===== EXTRACTED DATA

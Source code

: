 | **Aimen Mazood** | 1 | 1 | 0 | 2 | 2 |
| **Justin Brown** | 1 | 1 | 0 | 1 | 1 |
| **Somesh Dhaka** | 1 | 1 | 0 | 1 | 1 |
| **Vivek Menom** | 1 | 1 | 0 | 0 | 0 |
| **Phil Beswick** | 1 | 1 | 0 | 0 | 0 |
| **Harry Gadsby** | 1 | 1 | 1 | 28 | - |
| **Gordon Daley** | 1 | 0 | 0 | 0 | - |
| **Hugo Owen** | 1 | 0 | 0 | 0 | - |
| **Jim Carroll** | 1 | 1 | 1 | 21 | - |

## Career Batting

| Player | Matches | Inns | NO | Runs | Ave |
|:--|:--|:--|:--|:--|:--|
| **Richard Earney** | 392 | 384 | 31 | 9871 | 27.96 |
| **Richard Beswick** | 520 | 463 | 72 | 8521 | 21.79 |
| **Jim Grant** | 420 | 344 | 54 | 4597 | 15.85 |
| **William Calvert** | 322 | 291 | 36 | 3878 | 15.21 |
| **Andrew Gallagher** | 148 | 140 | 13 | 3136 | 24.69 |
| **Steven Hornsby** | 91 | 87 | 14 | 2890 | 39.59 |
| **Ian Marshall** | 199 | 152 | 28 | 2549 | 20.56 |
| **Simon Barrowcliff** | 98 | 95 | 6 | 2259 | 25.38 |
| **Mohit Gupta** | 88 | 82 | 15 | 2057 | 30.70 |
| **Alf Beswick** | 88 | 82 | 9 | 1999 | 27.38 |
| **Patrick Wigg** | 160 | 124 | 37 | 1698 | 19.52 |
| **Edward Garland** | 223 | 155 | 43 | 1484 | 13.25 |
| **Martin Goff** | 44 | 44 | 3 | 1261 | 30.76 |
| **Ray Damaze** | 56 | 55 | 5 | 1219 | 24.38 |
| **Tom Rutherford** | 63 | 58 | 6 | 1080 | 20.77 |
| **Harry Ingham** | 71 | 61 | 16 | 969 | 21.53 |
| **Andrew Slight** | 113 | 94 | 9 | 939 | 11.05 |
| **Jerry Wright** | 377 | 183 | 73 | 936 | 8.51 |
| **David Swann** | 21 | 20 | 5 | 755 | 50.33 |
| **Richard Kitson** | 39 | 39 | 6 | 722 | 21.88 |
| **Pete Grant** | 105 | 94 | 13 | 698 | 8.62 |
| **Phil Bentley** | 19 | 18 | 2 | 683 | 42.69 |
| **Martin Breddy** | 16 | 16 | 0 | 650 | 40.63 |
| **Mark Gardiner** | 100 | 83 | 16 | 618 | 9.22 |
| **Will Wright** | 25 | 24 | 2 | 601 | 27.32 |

==========

(HOW TO COMPLETE THIS TASK): Across all the entries above, count each line that has the word "Richard" in it, and give only the count.

(ANSWER TO THE EXERCISE): 3